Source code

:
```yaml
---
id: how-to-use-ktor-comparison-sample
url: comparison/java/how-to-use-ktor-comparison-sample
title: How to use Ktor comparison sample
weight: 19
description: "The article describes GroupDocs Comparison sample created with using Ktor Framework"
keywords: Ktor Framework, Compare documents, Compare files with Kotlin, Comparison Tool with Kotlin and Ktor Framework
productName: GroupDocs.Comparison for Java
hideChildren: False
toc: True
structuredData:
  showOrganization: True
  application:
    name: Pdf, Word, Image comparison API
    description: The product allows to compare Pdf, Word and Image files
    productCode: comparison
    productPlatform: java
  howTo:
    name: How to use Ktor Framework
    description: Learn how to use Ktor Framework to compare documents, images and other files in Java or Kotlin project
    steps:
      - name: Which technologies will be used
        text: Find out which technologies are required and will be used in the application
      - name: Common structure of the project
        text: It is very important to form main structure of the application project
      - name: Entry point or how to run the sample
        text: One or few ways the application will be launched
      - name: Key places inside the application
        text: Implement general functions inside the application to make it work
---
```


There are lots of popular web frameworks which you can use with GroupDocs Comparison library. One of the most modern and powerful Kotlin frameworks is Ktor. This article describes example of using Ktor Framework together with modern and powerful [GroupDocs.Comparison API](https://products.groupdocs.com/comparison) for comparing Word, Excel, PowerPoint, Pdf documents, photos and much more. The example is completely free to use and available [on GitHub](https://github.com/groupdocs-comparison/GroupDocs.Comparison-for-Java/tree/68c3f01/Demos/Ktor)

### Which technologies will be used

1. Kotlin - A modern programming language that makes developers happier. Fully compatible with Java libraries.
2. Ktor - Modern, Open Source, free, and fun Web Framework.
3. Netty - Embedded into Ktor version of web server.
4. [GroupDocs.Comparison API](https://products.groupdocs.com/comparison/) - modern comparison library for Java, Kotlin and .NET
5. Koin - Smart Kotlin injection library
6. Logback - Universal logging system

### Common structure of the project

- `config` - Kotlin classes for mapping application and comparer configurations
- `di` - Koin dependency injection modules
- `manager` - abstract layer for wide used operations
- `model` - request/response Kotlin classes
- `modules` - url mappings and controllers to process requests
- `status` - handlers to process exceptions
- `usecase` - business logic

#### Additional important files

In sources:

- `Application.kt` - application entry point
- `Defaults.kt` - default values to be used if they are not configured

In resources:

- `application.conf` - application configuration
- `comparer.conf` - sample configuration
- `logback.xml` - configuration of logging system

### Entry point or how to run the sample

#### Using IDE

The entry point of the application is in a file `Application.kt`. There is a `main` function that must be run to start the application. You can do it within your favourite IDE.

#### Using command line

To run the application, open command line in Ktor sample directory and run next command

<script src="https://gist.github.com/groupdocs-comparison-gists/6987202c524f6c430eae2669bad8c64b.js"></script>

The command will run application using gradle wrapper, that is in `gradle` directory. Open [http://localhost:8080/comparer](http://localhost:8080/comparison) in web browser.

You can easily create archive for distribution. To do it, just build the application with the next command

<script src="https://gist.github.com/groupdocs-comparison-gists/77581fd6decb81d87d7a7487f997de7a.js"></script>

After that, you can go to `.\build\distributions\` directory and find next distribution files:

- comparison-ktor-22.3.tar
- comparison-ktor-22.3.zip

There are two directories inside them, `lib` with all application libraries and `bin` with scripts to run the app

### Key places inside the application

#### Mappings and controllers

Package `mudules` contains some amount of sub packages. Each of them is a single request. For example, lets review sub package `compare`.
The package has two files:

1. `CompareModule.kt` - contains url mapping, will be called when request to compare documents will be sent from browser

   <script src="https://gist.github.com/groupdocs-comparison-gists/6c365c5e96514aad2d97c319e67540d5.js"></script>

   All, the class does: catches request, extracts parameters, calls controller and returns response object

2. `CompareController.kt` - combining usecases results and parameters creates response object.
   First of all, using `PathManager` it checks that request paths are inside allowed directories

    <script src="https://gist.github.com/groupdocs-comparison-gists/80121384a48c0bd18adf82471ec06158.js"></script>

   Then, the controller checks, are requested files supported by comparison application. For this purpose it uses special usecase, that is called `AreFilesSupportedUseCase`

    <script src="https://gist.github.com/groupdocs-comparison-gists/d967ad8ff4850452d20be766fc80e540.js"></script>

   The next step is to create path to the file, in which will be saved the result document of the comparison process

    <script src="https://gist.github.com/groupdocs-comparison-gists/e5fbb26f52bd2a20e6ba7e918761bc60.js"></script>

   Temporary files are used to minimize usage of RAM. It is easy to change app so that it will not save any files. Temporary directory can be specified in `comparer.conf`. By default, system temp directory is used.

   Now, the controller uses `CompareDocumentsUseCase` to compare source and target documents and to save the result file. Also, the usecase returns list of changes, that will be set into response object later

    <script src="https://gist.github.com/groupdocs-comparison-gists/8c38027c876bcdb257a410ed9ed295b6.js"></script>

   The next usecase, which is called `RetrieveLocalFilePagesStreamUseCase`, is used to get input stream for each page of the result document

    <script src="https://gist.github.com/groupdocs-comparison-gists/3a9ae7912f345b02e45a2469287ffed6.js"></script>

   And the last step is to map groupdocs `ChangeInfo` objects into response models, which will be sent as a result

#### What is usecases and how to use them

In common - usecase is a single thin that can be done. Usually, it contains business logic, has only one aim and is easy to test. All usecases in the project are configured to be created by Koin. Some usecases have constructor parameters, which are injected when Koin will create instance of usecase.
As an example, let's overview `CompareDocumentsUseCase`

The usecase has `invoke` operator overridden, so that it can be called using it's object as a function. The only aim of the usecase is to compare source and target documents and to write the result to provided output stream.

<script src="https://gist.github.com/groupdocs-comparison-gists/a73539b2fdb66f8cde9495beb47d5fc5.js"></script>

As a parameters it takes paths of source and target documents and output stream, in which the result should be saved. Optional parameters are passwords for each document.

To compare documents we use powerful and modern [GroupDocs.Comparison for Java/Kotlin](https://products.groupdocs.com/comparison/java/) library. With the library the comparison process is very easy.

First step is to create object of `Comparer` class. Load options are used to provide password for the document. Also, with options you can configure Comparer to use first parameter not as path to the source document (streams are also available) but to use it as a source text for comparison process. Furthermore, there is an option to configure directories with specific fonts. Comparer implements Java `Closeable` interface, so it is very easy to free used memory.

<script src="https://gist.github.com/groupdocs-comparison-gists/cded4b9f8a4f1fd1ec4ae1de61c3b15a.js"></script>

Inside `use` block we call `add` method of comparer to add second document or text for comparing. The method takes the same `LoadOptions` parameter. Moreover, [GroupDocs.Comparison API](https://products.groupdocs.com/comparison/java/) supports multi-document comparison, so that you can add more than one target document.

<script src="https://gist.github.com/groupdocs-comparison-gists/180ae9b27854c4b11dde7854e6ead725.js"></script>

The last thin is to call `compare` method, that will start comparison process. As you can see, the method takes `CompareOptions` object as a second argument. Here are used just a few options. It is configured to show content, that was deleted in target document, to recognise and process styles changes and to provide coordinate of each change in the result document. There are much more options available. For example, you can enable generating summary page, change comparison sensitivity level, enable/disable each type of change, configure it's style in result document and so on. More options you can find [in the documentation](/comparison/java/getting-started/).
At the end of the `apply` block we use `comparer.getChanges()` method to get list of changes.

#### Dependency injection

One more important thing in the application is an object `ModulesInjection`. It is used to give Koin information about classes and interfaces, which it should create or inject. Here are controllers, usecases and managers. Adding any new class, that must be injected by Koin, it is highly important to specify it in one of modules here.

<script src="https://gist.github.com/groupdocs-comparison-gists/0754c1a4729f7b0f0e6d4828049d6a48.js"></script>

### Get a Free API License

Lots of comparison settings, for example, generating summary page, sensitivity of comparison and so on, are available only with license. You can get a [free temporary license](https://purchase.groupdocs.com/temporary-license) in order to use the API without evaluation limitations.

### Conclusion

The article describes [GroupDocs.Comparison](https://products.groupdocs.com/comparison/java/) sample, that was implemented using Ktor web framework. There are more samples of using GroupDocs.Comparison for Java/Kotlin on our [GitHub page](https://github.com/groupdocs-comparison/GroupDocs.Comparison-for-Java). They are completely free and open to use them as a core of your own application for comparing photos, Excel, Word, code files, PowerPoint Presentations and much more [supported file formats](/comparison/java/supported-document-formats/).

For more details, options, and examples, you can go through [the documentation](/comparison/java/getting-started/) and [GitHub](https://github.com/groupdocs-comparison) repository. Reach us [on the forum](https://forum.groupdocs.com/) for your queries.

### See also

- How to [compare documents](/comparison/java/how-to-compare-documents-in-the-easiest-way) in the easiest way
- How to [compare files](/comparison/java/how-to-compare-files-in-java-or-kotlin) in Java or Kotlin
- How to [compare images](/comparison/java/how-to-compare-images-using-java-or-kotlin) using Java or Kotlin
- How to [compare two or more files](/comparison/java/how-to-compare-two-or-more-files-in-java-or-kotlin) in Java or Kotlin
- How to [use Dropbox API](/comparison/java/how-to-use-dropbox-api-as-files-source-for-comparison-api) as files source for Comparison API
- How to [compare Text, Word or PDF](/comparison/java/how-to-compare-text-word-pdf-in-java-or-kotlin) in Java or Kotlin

● Exercise brief:
Would you please copy, word for word, everything above from the line containing "request/response Kotlin classes" down to the line containing "#### Mappings and controllers", those two lines included?

● Answer to this exercise:
- `model` - request/response Kotlin classes
- `modules` - url mappings and controllers to process requests
- `status` - handlers to process exceptions
- `usecase` - business logic

#### Additional important files

In sources:

- `Application.kt` - application entry point
- `Defaults.kt` - default values to be used if they are not configured

In resources:

- `application.conf` - application configuration
- `comparer.conf` - sample configuration
- `logback.xml` - configuration of logging system

### Entry point or how to run the sample

#### Using IDE

The entry point of the application is in a file `Application.kt`. There is a `main` function that must be run to start the application. You can do it within your favourite IDE.

#### Using command line

To run the application, open command line in Ktor sample directory and run next command

<script src="https://gist.github.com/groupdocs-comparison-gists/6987202c524f6c430eae2669bad8c64b.js"></script>

The command will run application using gradle wrapper, that is in `gradle` directory. Open [http://localhost:8080/comparer](http://localhost:8080/comparison) in web browser.

You can easily create archive for distribution. To do it, just build the application with the next command

<script src="https://gist.github.com/groupdocs-comparison-gists/77581fd6decb81d87d7a7487f997de7a.js"></script>

After that, you can go to `.\build\distributions\` directory and find next distribution files:

- comparison-ktor-22.3.tar
- comparison-ktor-22.3.zip

There are two directories inside them, `lib` with all application libraries and `bin` with scripts to run the app

### Key places inside the application

#### Mappings and controllers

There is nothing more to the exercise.